According to the editorial, the only real way to combat the deadly virus is "a steadfast reliance on basic public health principles, like a test, trace, and isolate." This would be possible by having "an effective national public health agency" which "needs a director who can provide leadership without the threat of being silenced and who has the technical capacity to lead today's complicated effort."
According to the journal, the CDC "has seen its role minimized and become an ineffective and nominal adviser in the response to contain the spread of the virus."
The Lancet noted how White House coronavirus task force member Deborah Birx, who once was the director of the CDC's Global HIV/AIDS division, had said there was "nothing from the CDC that I can trust" with regards to the agency's mortality and case data on the coronavirus. "This is an unhelpful statement, but also a shocking indictment of an agency that was once regarded as the gold standard for global disease detection and control," the editorial said. "How did an agency that was the first point of contact for many national health authorities facing a public health threat become so ill-prepared to protect the public's health?"
Furthermore, the journal claimed that "funding to the CDC for a long time has been subject to conservative politics that have increasingly eroded the agency's ability to mount effective, evidence-based public health responses."
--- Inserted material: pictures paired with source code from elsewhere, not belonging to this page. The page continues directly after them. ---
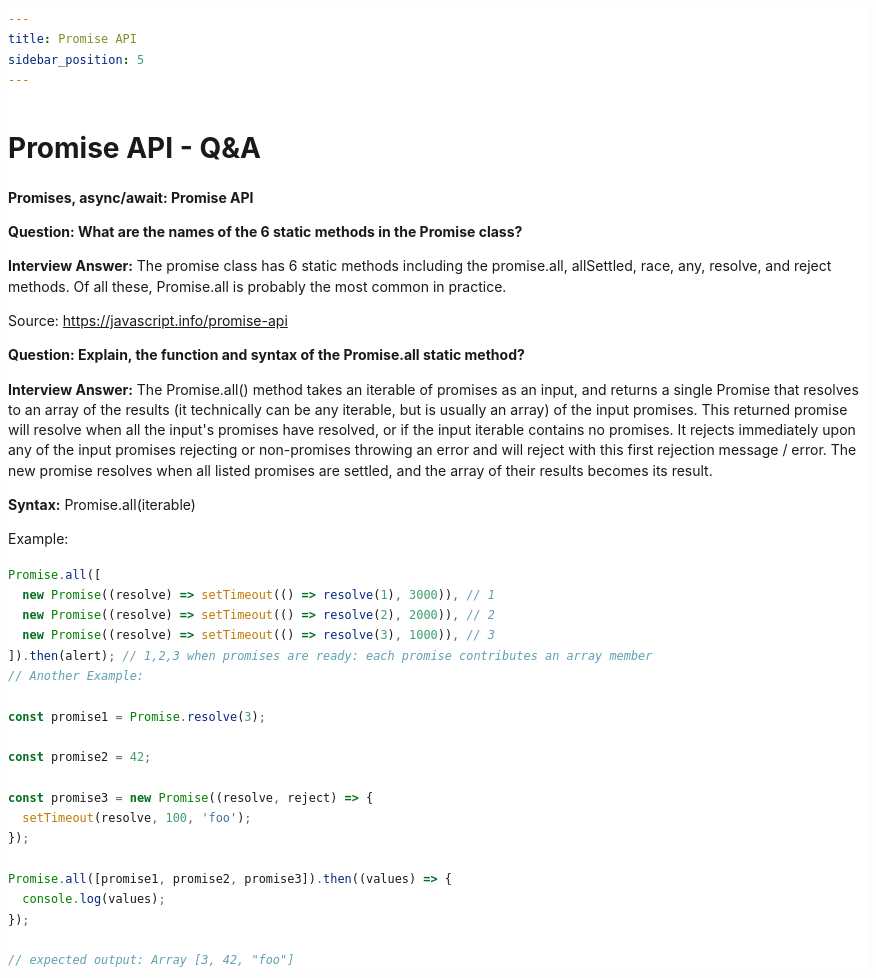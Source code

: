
 ```yaml
---
title: Promise API
sidebar_position: 5
---
```


# Promise API - Q&A

**Promises, async/await: Promise API**

**Question: What are the names of the 6 static methods in the Promise class?**

**Interview Answer:** The promise class has 6 static methods including the promise.all, allSettled, race, any, resolve, and reject methods. Of all these, Promise.all is probably the most common in practice.

Source: <https://javascript.info/promise-api>

**Question: Explain, the function and syntax of the Promise.all static method?**

**Interview Answer:** The Promise.all() method takes an iterable of promises as an input, and returns a single Promise that resolves to an array of the results (it technically can be any iterable, but is usually an array) of the input promises. This returned promise will resolve when all the input's promises have resolved, or if the input iterable contains no promises. It rejects immediately upon any of the input promises rejecting or non-promises throwing an error and will reject with this first rejection message / error. The new promise resolves when all listed promises are settled, and the array of their results becomes its result.

**Syntax:** Promise.all(iterable)

Example:

```js
Promise.all([
  new Promise((resolve) => setTimeout(() => resolve(1), 3000)), // 1
  new Promise((resolve) => setTimeout(() => resolve(2), 2000)), // 2
  new Promise((resolve) => setTimeout(() => resolve(3), 1000)), // 3
]).then(alert); // 1,2,3 when promises are ready: each promise contributes an array member
// Another Example:

const promise1 = Promise.resolve(3);

const promise2 = 42;

const promise3 = new Promise((resolve, reject) => {
  setTimeout(resolve, 100, 'foo');
});

Promise.all([promise1, promise2, promise3]).then((values) => {
  console.log(values);
});

// expected output: Array [3, 42, "foo"]
```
According to the editorial, the Reagan administration resisted budgeting the agency in their battle against HIV/AIDS in the 1980s and George W. Bush's administration restricted global and domestic HIV prevention and reproductive health programming in the 2000s. Fast forward to the Trump administration, the Lancet claimed that it "further chipped away at the CDC's capacity to combat infectious diseases."
The CDC staff in China had been drastically reduced, according to the journal, which said the last officer was recalled in July 2019. This resulted in an "intelligence vacuum when COVID-19 began to emerge," the Lancet claimed.
"Nancy Messonnier, director of the CDC's National Center for Immunization and Respiratory Diseases, warned US citizens to prepare for major disruptions to movement and everyday life," the journal wrote, before noting that "Messonnier subsequently no longer appeared at White House briefings on COVID-19."
Furthermore, it claimed the Trump administration further "undermined the CDC's leadership and its work during the COVID-19 pandemic" by casting doubts on the coronavirus guidelines the agency had put together.
"There is no doubt that the CDC has made mistakes, especially on testing in the early stages of the pandemic," the Lancet said, including the development of faulty test kits by the agency.
Nonetheless, the journal urged that "punishing the agency by marginalizing and hobbling it is not the solution" considering the United States is "still nowhere near able to provide the basic surveillance or laboratory testing infrastructure needed to combat the COVID-19 pandemic."
The constant growth of the pandemic points to "the inconsistent and incoherent national response to the COVID-19 crisis," according to the editorial.
"A strong CDC is needed to respond to public health threats, both domestic and international, and to help prevent the next inevitable pandemic," the Lancet insisted.
"Americans must put a president in the White House come January, 2021, who will understand that public health should not be guided by partisan politics," it concluded.